- Task input:
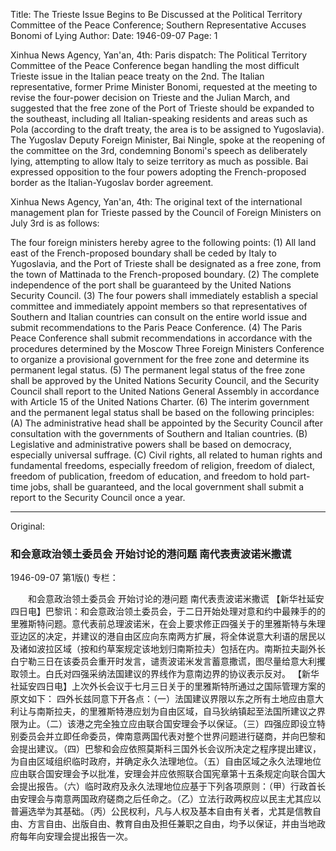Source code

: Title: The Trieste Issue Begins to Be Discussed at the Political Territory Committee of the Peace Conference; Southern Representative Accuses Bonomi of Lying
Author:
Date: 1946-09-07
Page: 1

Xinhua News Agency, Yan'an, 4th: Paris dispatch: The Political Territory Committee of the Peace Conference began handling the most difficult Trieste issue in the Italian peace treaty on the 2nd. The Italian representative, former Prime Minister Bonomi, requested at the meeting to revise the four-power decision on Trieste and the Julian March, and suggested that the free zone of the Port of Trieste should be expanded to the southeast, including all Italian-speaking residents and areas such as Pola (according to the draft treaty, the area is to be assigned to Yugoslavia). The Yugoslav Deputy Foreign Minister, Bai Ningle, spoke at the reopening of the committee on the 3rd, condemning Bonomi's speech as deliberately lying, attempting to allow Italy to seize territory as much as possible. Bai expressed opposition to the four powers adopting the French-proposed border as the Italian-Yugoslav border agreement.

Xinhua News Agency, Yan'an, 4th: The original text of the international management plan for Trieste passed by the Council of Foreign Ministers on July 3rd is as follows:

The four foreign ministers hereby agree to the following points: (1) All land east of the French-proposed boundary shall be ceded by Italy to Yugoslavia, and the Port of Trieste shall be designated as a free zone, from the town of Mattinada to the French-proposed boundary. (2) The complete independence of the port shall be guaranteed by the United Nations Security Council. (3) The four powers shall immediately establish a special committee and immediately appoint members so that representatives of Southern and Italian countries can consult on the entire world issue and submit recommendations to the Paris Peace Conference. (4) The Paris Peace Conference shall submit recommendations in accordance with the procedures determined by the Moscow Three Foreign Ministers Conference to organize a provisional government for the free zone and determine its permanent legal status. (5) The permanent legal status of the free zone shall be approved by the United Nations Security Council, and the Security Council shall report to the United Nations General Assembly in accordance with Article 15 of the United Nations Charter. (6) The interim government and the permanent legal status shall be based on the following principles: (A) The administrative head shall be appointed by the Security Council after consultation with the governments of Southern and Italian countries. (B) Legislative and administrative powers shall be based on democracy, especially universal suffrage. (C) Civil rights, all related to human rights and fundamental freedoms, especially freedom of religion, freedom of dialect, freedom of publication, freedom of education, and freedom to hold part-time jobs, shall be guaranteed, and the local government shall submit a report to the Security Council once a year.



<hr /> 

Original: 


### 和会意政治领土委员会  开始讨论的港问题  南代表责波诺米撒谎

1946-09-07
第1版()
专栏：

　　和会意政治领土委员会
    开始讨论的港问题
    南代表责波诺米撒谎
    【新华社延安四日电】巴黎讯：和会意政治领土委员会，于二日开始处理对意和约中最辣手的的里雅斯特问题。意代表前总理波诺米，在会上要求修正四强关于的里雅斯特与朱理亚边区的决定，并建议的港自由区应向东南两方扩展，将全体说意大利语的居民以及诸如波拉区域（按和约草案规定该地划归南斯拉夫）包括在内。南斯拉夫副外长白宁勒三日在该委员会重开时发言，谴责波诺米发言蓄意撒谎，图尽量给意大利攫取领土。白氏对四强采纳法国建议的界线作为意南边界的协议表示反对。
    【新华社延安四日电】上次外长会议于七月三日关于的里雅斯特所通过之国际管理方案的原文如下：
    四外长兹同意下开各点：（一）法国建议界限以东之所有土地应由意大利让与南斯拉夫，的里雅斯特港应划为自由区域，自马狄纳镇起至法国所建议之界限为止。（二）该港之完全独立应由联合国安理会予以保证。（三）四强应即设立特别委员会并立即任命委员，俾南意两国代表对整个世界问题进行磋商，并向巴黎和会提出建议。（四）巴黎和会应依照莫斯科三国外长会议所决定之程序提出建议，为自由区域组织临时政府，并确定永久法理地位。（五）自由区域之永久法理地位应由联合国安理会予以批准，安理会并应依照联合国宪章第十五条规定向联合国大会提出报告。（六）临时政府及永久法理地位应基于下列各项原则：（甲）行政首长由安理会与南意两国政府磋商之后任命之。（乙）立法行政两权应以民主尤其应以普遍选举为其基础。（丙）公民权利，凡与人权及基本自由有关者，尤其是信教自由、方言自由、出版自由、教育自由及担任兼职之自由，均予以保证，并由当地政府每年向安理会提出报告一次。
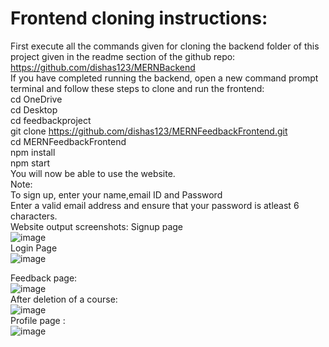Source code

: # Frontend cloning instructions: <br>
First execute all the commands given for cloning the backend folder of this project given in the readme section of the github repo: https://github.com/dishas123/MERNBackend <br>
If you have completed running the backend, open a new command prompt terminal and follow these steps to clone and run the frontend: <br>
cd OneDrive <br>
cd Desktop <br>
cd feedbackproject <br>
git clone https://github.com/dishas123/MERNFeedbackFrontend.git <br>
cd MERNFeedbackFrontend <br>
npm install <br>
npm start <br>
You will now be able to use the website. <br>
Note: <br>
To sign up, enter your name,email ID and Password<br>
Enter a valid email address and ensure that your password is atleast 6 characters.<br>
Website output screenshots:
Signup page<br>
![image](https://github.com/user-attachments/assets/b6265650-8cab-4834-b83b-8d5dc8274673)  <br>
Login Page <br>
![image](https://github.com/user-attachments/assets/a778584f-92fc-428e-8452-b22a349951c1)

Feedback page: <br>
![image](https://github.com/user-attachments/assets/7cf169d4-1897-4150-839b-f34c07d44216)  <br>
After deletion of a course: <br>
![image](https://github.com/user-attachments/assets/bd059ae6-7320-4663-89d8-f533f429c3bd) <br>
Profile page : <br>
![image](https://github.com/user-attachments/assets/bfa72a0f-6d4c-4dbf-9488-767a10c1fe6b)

---

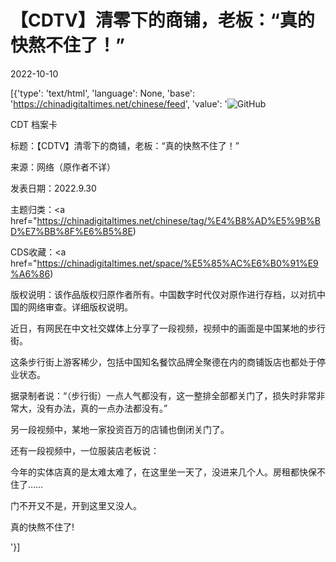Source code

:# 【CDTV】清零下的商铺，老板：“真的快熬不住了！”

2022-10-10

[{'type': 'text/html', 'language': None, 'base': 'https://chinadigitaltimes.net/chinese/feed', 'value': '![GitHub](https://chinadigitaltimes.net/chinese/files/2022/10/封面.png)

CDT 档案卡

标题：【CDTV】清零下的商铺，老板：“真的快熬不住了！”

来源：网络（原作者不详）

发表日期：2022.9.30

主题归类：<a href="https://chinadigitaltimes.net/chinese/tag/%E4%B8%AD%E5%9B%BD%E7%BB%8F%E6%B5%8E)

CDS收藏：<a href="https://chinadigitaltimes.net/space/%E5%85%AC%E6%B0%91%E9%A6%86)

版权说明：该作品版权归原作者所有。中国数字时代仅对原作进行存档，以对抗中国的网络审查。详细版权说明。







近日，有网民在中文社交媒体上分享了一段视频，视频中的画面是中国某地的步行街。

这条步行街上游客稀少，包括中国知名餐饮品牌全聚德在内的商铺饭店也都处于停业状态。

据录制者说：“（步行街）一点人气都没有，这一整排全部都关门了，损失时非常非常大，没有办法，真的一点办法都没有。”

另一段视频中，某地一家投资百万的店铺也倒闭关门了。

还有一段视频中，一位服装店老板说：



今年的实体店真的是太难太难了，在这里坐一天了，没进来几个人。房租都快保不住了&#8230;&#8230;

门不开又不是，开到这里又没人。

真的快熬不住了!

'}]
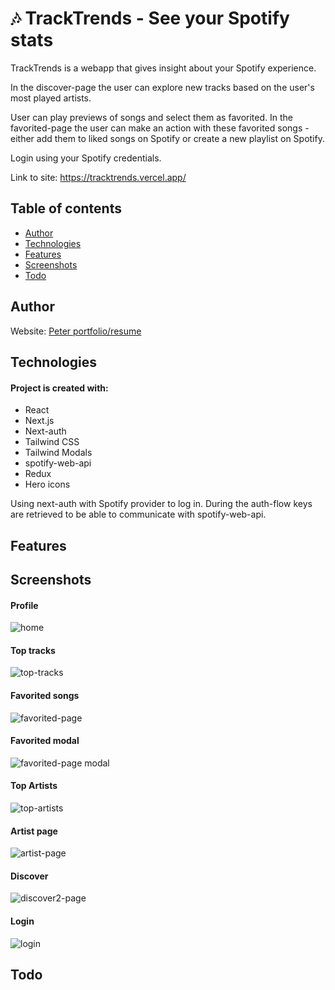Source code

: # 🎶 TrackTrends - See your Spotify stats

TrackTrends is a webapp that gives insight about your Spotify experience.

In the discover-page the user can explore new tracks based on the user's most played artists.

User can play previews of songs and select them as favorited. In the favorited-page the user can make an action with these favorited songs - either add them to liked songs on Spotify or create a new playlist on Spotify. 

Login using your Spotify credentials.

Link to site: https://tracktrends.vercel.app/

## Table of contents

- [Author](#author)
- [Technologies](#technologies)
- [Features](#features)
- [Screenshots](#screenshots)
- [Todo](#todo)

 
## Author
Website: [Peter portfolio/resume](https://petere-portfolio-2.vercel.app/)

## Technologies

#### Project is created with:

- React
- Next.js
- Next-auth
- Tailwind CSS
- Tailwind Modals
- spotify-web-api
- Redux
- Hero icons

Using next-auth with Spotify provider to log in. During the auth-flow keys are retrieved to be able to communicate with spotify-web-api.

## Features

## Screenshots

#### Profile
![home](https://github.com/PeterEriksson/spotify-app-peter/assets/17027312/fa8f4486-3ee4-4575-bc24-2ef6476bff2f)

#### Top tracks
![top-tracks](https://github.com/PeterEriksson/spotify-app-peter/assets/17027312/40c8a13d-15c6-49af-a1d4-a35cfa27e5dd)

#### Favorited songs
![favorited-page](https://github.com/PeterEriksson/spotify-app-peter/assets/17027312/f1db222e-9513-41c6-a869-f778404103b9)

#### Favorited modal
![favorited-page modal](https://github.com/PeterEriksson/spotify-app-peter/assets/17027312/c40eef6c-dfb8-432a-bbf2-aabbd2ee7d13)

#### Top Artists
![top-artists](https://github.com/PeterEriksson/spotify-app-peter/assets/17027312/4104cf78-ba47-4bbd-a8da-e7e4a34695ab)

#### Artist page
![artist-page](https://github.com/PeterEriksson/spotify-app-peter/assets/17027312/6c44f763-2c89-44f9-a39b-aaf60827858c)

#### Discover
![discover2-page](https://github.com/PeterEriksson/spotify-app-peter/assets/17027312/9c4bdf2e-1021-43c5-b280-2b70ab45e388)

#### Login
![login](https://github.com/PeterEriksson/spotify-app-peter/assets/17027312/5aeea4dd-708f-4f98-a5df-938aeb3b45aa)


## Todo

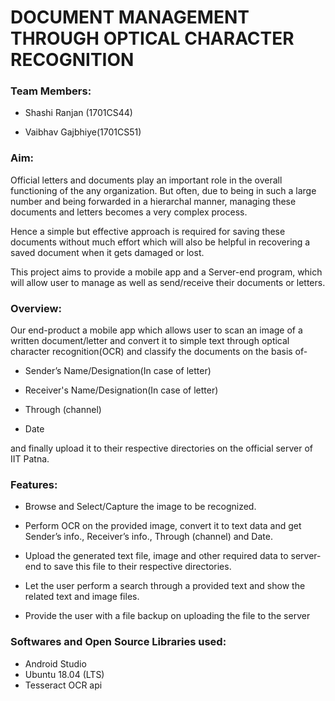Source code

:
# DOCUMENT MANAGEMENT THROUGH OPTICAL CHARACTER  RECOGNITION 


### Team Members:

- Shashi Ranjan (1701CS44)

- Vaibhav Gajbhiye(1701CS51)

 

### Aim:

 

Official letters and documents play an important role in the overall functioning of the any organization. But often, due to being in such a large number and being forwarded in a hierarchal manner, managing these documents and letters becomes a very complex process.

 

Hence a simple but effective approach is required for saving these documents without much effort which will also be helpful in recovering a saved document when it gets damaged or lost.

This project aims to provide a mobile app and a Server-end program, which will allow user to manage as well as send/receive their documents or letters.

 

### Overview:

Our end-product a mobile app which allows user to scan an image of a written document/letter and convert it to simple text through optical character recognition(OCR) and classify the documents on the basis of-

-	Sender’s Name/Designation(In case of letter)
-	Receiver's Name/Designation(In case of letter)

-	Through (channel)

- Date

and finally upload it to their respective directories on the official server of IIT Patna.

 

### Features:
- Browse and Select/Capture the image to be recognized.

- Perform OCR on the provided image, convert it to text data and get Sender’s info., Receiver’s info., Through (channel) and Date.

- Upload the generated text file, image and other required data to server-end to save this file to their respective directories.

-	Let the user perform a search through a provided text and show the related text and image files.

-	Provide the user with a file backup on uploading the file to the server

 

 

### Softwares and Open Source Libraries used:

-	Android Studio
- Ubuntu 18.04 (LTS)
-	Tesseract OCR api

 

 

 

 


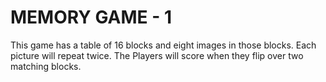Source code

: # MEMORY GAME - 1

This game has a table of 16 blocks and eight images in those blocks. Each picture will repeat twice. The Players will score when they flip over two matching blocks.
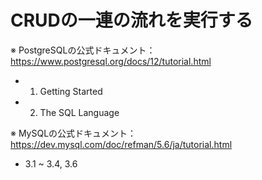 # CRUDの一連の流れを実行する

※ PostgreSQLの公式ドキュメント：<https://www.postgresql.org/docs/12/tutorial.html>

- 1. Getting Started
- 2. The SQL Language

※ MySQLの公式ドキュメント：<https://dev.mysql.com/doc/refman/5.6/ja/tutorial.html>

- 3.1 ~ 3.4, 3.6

---

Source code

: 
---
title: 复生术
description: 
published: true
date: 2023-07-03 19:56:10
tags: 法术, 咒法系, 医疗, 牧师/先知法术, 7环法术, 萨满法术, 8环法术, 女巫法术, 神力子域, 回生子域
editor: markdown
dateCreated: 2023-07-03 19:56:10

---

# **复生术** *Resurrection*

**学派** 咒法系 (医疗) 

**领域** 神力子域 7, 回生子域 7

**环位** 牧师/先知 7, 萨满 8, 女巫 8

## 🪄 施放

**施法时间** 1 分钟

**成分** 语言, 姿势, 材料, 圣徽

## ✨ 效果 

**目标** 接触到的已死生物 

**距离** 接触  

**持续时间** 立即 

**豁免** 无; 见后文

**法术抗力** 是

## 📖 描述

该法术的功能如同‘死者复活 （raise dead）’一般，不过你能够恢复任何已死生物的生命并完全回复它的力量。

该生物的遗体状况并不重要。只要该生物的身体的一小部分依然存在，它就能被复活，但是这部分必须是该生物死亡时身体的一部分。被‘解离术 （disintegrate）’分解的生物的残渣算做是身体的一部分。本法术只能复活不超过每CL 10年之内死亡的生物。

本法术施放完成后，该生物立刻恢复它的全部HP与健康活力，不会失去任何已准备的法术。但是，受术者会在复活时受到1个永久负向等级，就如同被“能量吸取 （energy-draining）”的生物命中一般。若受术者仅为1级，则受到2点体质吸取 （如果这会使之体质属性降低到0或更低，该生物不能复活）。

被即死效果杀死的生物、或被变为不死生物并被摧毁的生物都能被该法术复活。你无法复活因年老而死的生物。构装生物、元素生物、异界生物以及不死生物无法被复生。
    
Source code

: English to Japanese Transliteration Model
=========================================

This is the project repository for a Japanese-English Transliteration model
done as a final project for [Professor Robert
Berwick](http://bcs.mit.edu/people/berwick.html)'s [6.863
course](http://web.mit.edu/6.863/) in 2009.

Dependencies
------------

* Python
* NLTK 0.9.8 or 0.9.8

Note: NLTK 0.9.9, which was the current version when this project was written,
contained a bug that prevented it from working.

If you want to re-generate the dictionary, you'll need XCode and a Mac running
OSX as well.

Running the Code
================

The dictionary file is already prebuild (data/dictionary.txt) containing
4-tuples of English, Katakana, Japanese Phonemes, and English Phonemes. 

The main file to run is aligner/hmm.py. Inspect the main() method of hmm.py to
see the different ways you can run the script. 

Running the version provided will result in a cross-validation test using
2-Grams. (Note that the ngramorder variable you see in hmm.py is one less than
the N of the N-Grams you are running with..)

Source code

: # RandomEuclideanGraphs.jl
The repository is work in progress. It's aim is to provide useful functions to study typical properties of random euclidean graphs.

- About this exercise: In the listing above, find the line with "Enter a valid" and the line with "After deletion of a course: <br>"; output exactly those lines and all lines between them.

- Task solution:
Enter a valid email address and ensure that your password is atleast 6 characters.<br>
Website output screenshots:
Signup page<br>
![image](https://github.com/user-attachments/assets/b6265650-8cab-4834-b83b-8d5dc8274673)  <br>
Login Page <br>
![image](https://github.com/user-attachments/assets/a778584f-92fc-428e-8452-b22a349951c1)

Feedback page: <br>
![image](https://github.com/user-attachments/assets/7cf169d4-1897-4150-839b-f34c07d44216)  <br>
After deletion of a course: <br>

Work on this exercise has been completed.